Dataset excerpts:
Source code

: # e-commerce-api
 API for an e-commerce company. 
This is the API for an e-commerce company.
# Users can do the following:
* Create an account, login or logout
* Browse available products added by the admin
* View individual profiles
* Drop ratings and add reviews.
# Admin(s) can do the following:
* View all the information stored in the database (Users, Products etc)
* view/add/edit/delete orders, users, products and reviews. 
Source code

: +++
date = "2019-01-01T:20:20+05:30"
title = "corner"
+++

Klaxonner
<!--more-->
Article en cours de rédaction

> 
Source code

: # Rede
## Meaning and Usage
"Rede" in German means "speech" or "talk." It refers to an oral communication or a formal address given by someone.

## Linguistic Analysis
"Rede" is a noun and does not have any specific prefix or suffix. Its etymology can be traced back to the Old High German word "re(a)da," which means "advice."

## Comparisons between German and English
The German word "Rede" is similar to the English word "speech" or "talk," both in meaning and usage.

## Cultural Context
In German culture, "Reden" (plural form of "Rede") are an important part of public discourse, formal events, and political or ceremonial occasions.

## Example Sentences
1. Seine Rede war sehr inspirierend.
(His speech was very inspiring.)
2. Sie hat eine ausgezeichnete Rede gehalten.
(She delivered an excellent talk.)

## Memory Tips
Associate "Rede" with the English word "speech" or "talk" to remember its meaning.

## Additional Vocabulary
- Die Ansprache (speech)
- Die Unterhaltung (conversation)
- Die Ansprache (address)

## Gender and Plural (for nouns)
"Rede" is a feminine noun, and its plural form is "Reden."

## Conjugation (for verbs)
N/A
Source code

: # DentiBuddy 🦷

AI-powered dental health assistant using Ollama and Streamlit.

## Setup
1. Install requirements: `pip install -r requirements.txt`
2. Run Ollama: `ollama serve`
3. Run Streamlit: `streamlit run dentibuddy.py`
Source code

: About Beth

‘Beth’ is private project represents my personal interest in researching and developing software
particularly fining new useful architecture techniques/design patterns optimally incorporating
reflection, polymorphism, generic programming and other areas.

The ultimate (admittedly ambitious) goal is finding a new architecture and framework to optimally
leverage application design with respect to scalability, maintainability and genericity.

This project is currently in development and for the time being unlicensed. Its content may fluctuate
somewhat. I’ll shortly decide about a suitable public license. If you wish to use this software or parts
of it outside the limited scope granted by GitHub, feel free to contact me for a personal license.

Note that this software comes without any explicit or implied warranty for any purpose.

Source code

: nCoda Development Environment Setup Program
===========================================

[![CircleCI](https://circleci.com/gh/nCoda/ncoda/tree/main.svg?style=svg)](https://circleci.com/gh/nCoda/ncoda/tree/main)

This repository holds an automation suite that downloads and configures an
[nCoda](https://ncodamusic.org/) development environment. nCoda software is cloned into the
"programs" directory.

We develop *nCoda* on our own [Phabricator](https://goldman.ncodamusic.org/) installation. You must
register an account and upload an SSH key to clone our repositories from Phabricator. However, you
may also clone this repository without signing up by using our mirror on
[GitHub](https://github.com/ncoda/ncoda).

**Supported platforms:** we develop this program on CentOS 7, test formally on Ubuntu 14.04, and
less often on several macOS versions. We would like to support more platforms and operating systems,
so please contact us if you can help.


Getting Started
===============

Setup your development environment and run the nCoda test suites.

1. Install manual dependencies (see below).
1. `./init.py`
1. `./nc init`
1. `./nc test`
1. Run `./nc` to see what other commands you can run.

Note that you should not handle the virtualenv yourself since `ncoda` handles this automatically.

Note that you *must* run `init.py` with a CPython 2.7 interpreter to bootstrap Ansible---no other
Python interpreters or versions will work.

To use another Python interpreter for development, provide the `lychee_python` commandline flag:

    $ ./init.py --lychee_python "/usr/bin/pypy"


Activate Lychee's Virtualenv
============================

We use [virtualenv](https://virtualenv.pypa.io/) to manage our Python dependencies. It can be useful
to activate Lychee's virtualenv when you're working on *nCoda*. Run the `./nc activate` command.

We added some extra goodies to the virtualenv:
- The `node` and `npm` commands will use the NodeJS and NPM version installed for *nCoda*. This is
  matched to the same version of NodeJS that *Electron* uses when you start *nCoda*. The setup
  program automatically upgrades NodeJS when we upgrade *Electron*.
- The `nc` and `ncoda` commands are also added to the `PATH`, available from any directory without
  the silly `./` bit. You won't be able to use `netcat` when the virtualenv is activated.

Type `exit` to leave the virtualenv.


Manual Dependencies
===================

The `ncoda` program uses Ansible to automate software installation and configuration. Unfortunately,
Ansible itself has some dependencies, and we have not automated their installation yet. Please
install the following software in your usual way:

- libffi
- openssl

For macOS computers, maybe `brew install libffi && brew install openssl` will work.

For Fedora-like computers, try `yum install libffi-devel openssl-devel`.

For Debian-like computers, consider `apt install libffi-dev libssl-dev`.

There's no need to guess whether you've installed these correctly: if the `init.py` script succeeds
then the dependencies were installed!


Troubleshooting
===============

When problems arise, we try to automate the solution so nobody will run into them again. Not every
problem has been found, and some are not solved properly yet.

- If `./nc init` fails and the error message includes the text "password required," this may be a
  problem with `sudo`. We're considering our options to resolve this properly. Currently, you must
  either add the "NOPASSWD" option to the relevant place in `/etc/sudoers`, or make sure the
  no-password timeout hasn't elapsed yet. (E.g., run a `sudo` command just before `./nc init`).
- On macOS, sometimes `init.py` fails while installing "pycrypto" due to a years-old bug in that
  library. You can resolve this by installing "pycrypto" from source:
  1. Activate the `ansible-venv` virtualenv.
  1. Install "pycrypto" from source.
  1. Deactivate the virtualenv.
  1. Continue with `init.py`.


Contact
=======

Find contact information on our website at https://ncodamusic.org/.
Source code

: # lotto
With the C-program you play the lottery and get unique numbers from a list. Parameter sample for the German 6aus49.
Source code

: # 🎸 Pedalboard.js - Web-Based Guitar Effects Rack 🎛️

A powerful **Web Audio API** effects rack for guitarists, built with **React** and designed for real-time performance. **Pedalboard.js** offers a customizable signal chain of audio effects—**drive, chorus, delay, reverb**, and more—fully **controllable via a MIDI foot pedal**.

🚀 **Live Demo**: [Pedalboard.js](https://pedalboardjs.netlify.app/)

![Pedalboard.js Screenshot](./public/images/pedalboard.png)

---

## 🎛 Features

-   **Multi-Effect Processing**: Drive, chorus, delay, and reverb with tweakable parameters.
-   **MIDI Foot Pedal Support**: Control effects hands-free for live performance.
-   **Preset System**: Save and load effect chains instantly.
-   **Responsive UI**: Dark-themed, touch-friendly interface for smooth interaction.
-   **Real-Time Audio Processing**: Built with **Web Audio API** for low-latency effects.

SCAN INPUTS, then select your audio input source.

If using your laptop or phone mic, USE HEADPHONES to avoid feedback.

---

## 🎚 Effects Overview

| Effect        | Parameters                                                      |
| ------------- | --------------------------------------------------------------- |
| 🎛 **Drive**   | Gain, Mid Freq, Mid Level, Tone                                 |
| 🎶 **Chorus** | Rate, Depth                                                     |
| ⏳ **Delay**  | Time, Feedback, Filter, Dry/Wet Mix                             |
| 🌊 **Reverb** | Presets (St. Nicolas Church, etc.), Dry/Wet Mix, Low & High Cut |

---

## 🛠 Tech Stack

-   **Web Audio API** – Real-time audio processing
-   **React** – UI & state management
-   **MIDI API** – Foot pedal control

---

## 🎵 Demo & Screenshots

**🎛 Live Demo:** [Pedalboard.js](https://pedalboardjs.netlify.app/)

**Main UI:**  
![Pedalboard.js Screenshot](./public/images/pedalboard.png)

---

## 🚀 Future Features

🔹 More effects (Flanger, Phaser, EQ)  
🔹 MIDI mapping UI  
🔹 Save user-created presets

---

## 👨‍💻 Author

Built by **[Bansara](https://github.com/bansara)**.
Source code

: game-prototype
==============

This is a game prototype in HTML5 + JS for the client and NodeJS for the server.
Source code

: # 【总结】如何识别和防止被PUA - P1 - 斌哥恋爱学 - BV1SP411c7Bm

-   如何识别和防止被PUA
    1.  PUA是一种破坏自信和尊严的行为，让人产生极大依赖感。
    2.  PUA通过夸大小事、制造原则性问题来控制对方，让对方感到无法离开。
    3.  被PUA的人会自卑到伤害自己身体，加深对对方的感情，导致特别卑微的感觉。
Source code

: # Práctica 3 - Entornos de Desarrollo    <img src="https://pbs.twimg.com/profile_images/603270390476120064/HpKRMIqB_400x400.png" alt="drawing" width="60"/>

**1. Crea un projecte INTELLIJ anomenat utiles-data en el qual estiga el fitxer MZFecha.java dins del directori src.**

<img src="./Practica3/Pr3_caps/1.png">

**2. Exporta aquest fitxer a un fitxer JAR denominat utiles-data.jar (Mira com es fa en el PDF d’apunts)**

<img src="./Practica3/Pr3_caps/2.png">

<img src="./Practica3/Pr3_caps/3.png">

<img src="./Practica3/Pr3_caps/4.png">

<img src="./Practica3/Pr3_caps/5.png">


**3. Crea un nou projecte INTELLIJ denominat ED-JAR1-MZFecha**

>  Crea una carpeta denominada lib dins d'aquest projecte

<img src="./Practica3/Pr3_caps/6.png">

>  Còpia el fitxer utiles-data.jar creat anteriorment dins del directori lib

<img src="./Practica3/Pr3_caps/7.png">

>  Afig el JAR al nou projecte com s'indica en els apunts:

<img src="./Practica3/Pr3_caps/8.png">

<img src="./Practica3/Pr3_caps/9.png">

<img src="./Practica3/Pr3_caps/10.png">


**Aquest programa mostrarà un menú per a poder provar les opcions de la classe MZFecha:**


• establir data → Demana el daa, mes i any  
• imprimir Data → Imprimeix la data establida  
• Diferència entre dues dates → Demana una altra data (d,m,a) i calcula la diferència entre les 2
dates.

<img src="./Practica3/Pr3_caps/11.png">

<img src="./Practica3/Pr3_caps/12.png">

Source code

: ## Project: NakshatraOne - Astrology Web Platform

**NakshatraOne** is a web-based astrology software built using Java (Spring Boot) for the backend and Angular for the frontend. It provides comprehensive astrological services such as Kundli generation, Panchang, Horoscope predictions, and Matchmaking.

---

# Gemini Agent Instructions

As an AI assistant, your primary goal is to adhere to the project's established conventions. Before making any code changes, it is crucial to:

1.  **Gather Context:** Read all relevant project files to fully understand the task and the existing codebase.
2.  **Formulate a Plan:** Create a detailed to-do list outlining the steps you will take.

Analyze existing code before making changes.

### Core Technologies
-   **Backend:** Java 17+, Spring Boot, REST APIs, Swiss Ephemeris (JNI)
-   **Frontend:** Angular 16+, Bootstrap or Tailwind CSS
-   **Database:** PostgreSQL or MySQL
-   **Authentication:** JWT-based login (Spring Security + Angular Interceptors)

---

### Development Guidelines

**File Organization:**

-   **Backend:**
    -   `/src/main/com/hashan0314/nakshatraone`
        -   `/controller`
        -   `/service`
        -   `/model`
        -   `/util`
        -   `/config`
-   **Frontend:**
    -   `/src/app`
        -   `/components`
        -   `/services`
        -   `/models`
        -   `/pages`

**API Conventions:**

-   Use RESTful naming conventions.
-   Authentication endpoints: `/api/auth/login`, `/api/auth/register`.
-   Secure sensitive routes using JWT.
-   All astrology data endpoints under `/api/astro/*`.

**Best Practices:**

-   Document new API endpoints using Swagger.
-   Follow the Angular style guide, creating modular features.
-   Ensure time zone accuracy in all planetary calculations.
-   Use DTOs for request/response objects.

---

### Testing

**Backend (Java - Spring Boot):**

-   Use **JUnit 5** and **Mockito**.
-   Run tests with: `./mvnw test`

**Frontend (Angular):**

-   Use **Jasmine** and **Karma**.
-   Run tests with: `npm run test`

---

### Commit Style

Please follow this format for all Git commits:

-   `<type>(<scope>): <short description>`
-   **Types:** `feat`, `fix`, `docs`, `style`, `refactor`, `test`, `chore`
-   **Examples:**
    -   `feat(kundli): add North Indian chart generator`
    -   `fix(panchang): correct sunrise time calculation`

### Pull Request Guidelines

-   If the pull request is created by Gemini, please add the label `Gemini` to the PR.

Work to be completed:
For this exercise, gather every line of the data that contains the word "architecture".

Answer section:
particularly fining new useful architecture techniques/design patterns optimally incorporating
The ultimate (admittedly ambitious) goal is finding a new architecture and framework to optimally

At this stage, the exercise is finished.